The theorem on backdoor adjustment is one of major achievement of graph theoretic study for causal inference. Briefly speaking, the statement says that we can find the causal effect of \(X\) on \(Y\) without intervention if there is a set \(Z\) of covariates satisfying the backdoor criterion.

Notice that here both \(X\) and \(Y\) are sets of random variables in general. If both \(X\) and \(Y\) in problem are just singletons of variables, then backdoor adjustment is always possible as long as all of covariates are observable. To put it more precisely: given a causal diagram with an exposure variable \(X\) and an outcome variable \(Y\), if all of covariates in the diagram are observable, then there is a set \(Z\) of covariates satisfying the backdoor criterion to estimate the causal effect of \(X\) on \(Y\).

Proof. We provide an algorithm to find such a \(Z\) as follows; initially \(Z := \{\}\). First, enumerate all of paths from \(X\) from \(Y\) and call the set \(\mathcal{P}\).

(1) Stop and return \(Z\) if \(\mathcal{P}\) is empty; otherwise, pick a path \(P\) in \(\mathcal{P}\) and remove it from \(\mathcal{P}\).

(2) If \(P\) is a causal path i.e. a directed path from \(X\) to \(Y\), then go to (1).

(3) If \(P\) starts with an edge departing from \(X\), i.e., is of form \(X \rightarrow A \cdots\) for some variable \(A\), then go to (1).

(4) Otherwise \(P\) starts with an edge pointing to \(X\), i.e., is of form \(X \leftarrow B \cdots\) for some \(B\). \(Z := Z \cup \{B\}\) and go to (1).

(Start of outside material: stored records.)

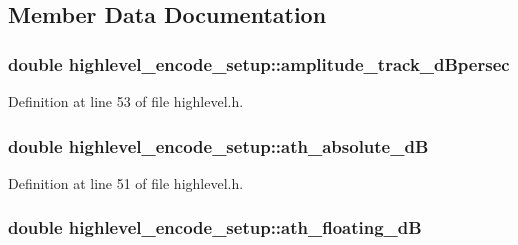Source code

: \subsection{Member Data Documentation}
\subsubsection[{\texorpdfstring{amplitude\+\_\+track\+\_\+d\+Bpersec}{amplitude_track_dBpersec}}]{\setlength{\rightskip}{0pt plus 5cm}double highlevel\+\_\+encode\+\_\+setup\+::amplitude\+\_\+track\+\_\+d\+Bpersec}\hypertarget{structhighlevel__encode__setup_a45038ea755b1204635bc8d93f2527877}{}\label{structhighlevel__encode__setup_a45038ea755b1204635bc8d93f2527877}


Definition at line 53 of file highlevel.\+h.

\subsubsection[{\texorpdfstring{ath\+\_\+absolute\+\_\+dB}{ath_absolute_dB}}]{\setlength{\rightskip}{0pt plus 5cm}double highlevel\+\_\+encode\+\_\+setup\+::ath\+\_\+absolute\+\_\+dB}\hypertarget{structhighlevel__encode__setup_aecc557dc95d32f87df532574ca5205d5}{}\label{structhighlevel__encode__setup_aecc557dc95d32f87df532574ca5205d5}


Definition at line 51 of file highlevel.\+h.

\subsubsection[{\texorpdfstring{ath\+\_\+floating\+\_\+dB}{ath_floating_dB}}]{\setlength{\rightskip}{0pt plus 5cm}double highlevel\+\_\+encode\+\_\+setup\+::ath\+\_\+floating\+\_\+dB}\hypertarget{structhighlevel__encode__setup_ab14fa6d156e75fe4d00f054776129077}{}\label{structhighlevel__encode__setup_ab14fa6d156e75fe4d00f054776129077}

With the resulting \(Z\) all causal paths are open because of (2) together with acyclicity of the diagram. To see that all biasing paths are closed with \(Z\), note that any biasing path of form \(X \rightarrow A \cdots\) must have a collider. In fact its leftmost collider \(C\) and \(C\)'s descendants cannot belong to \(Z\) because no cycle exists in the diagram. Thus we can employ \(Z\) for backdoor adjustment since all of covariates are observable. QED.